THE RECORDS

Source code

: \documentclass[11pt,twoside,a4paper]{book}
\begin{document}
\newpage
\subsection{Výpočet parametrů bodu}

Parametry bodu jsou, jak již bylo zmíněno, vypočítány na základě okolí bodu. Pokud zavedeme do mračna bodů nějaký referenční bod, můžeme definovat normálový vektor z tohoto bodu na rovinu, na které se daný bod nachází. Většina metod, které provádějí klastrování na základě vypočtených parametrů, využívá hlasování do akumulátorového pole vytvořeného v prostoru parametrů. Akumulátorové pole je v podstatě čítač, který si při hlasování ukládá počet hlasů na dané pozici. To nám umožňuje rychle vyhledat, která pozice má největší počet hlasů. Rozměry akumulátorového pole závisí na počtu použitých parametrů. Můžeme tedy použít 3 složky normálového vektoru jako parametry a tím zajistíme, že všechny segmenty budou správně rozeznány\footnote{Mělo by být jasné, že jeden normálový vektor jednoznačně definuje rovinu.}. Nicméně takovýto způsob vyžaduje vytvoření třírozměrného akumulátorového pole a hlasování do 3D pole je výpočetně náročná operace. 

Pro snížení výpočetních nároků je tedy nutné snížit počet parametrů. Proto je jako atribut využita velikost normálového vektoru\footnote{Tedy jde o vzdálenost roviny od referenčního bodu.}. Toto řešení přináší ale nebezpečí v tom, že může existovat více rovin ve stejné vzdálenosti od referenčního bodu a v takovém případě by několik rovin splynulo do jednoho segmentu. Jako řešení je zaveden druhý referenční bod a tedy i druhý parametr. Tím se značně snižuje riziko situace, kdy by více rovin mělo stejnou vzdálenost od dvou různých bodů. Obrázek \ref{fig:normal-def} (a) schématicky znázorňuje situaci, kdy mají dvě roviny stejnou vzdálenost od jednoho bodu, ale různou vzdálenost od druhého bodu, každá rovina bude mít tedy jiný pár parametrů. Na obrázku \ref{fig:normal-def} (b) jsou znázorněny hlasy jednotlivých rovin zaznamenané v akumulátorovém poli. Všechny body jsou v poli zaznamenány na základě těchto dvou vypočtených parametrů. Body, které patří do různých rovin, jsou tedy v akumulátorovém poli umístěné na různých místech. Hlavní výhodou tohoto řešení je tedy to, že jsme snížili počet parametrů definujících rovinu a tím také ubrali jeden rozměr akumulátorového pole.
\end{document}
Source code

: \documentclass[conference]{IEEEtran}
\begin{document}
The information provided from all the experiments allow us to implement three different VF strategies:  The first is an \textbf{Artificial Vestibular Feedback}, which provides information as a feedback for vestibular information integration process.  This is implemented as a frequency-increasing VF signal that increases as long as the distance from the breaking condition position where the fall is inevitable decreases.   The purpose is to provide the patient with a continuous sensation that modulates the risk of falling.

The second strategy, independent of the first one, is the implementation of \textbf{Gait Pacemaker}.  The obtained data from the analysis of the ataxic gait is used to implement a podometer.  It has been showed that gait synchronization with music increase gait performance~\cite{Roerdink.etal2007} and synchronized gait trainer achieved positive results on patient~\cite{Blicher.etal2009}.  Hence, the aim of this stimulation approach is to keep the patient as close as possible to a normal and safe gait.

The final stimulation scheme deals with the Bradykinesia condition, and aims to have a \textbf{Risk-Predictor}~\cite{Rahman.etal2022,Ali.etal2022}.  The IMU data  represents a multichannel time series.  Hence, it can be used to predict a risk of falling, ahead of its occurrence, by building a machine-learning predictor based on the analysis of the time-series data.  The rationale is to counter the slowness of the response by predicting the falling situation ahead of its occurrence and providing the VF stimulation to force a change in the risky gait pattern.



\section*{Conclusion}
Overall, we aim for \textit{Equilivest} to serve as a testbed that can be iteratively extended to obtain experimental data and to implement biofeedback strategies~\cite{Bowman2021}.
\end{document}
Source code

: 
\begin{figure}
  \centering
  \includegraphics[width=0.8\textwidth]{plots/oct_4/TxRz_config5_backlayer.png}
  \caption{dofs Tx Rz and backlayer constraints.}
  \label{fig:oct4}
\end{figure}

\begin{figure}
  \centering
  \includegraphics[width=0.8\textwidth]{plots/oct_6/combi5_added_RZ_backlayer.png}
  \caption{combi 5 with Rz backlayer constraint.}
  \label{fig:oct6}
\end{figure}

EXERCISE GOAL
Which lines of the listing above hold the word "stimulation"? Copy each of them.

EXPECTED ANSWER
The second strategy, independent of the first one, is the implementation of \textbf{Gait Pacemaker}.  The obtained data from the analysis of the ataxic gait is used to implement a podometer.  It has been showed that gait synchronization with music increase gait performance~\cite{Roerdink.etal2007} and synchronized gait trainer achieved positive results on patient~\cite{Blicher.etal2009}.  Hence, the aim of this stimulation approach is to keep the patient as close as possible to a normal and safe gait.
The final stimulation scheme deals with the Bradykinesia condition, and aims to have a \textbf{Risk-Predictor}~\cite{Rahman.etal2022,Ali.etal2022}.  The IMU data  represents a multichannel time series.  Hence, it can be used to predict a risk of falling, ahead of its occurrence, by building a machine-learning predictor based on the analysis of the time-series data.  The rationale is to counter the slowness of the response by predicting the falling situation ahead of its occurrence and providing the VF stimulation to force a change in the risky gait pattern.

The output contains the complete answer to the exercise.